Bases and inputs

I don't know if there are any clear full descriptions of how base and input sentences work in GDL. (They were added to GDL since the last full specification was written.) So, here's a brief write-up of how they work.

The base and input keywords are used to specify the possible true sentences (i.e., components of the game state) and legal moves that could occur over the course of the game.


Unlike true sentences and legal moves, the sentences that begin with base and input do not depend on the state of the game; they are constant. This means they can be easily and quickly queried.

If a game description uses base sentences, then every game state (true) sentence that could be true over the course of the game must have a corresponding true base sentence. For example, if some series of events in a game of chess could lead (true (cell d 5 black knight)) to be true, then (base (cell d 5 black knight)) must always be true regardless of the state of the game.

Similarly, if it's possible for (legal white (castle queenside)) to ever be true, then (input white (castle queenside)) must always be true (if the game uses input sentences).

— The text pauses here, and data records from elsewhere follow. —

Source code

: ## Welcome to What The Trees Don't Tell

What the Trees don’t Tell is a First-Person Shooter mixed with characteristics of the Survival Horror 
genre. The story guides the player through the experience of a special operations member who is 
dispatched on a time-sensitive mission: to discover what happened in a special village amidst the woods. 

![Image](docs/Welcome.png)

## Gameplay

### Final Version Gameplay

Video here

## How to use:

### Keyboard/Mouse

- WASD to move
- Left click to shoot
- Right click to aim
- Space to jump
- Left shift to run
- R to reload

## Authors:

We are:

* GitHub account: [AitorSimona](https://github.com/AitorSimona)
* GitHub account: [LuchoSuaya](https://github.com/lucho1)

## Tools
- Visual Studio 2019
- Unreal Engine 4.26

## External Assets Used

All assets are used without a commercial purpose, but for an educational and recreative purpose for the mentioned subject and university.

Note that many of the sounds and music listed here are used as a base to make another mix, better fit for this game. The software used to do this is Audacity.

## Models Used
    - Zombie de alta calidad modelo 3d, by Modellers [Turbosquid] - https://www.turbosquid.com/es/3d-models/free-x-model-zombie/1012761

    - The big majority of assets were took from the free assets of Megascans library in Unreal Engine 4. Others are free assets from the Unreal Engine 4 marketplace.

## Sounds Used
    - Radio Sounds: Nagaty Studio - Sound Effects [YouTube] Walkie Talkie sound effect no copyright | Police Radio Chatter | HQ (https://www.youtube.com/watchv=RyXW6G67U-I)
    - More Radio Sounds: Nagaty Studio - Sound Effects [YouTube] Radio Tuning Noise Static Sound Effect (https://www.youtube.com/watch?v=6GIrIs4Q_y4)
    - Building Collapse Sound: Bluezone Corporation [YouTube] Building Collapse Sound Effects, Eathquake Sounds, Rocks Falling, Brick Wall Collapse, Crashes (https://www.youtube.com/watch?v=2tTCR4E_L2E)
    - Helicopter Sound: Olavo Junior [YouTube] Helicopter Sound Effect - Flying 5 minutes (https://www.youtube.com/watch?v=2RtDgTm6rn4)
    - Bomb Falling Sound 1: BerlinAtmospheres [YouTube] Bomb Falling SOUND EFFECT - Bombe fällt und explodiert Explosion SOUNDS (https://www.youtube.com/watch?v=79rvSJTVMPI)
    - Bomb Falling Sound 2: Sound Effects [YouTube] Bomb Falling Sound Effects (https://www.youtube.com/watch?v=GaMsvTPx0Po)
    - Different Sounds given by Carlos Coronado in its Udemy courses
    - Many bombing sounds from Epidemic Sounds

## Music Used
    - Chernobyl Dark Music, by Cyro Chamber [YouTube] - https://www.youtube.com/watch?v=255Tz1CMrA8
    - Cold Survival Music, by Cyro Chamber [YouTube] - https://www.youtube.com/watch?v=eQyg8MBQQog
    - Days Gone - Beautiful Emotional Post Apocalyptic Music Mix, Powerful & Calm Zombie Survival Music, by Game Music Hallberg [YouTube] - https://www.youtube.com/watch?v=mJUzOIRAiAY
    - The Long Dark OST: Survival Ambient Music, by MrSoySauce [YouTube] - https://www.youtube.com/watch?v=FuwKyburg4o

What about the converse, if a base or input sentence is true but the corresponding game state sentence or move can't ever be true in game play? This is discouraged but may be unavoidable, depending on the game. Game designers should keep the bases and inputs as close to the actual set of possibilities as is reasonably achievable.

By contrast, if a base sentence is missing but its corresponding true sentence can be true, this is a bug in the game description. (Unless, of course, the game does not include any base sentences.) This is not intended to be a way to impose new restrictions on possible sentences or moves.

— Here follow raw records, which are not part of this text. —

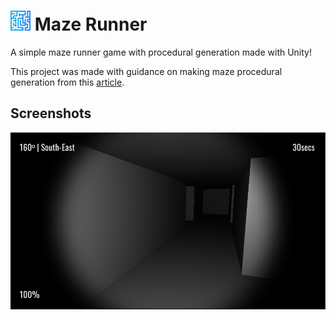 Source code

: # <img src=".github/icon.png" width="32"/> Maze Runner

A simple maze runner game with procedural generation made with Unity!

This project was made with guidance on making maze procedural generation from this [article](https://www.raywenderlich.com/82-procedural-generation-of-mazes-with-unity).

## Screenshots

![](.github/images/0.png) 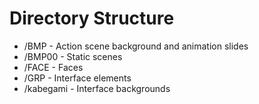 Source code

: # Directory Structure

 - /BMP - Action scene background and animation slides
 - /BMP00 - Static scenes
 - /FACE - Faces
 - /GRP - Interface elements
 - /kabegami - Interface backgrounds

The Validator in GGP-Base includes a BasesInputsValidator that looks for validations of this type, where a base or input sentence is missing for a true sentence or legal move.

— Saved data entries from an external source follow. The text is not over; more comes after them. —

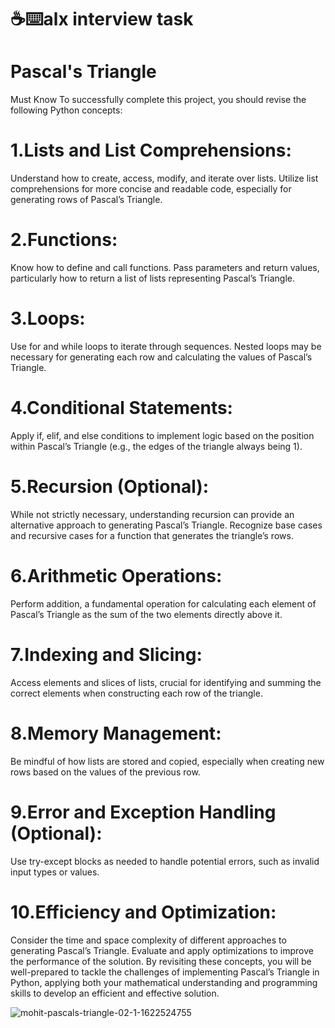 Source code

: # ☕⌨️alx interview task


# Pascal's Triangle

Must Know
To successfully complete this project, you should revise the following Python concepts:

# 1.Lists and List Comprehensions:

Understand how to create, access, modify, and iterate over lists.
Utilize list comprehensions for more concise and readable code, especially for generating rows of Pascal’s Triangle.
# 2.Functions:

Know how to define and call functions.
Pass parameters and return values, particularly how to return a list of lists representing Pascal’s Triangle.
# 3.Loops:

Use for and while loops to iterate through sequences.
Nested loops may be necessary for generating each row and calculating the values of Pascal’s Triangle.
# 4.Conditional Statements:

Apply if, elif, and else conditions to implement logic based on the position within Pascal’s Triangle (e.g., the edges of the triangle always being 1).
# 5.Recursion (Optional):

While not strictly necessary, understanding recursion can provide an alternative approach to generating Pascal’s Triangle.
Recognize base cases and recursive cases for a function that generates the triangle’s rows.
# 6.Arithmetic Operations:

Perform addition, a fundamental operation for calculating each element of Pascal’s Triangle as the sum of the two elements directly above it.
# 7.Indexing and Slicing:

Access elements and slices of lists, crucial for identifying and summing the correct elements when constructing each row of the triangle.
# 8.Memory Management:

Be mindful of how lists are stored and copied, especially when creating new rows based on the values of the previous row.
# 9.Error and Exception Handling (Optional):

Use try-except blocks as needed to handle potential errors, such as invalid input types or values.
# 10.Efficiency and Optimization:

Consider the time and space complexity of different approaches to generating Pascal’s Triangle.
Evaluate and apply optimizations to improve the performance of the solution.
By revisiting these concepts, you will be well-prepared to tackle the challenges of implementing Pascal’s Triangle in Python, applying both your mathematical understanding and programming skills to develop an efficient and effective solution.





![mohit-pascals-triangle-02-1-1622524755](https://github.com/hyper-ayoub/alx-interview/assets/133155846/5907e6c9-0702-4e06-9cda-5f1072c09f44)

What's the value of being able to ask about these? Well, there are approaches to analyzing the game (including propnets, but also heuristic methods) where it helps to start with a complete set of possibilities. Furthermore, it can be difficult or time-consuming to compute this directly from the game description, and this process could result in a prohibitively high false positive rate. The OptimizingPropNetFactory, for example, takes advantage of base sentences as a starting point for propnet construction. The alternative would be to create a much larger initial propnet and pare it down afterwards, which is both slower and unreliable.

Although this is not in the specification, the level of adoption is fairly high; I believe these are used in all games in rotation on Tiltyard, and are used consistently in Stanford's tournaments. They will also be used in games in the upcoming Tiltyard Open.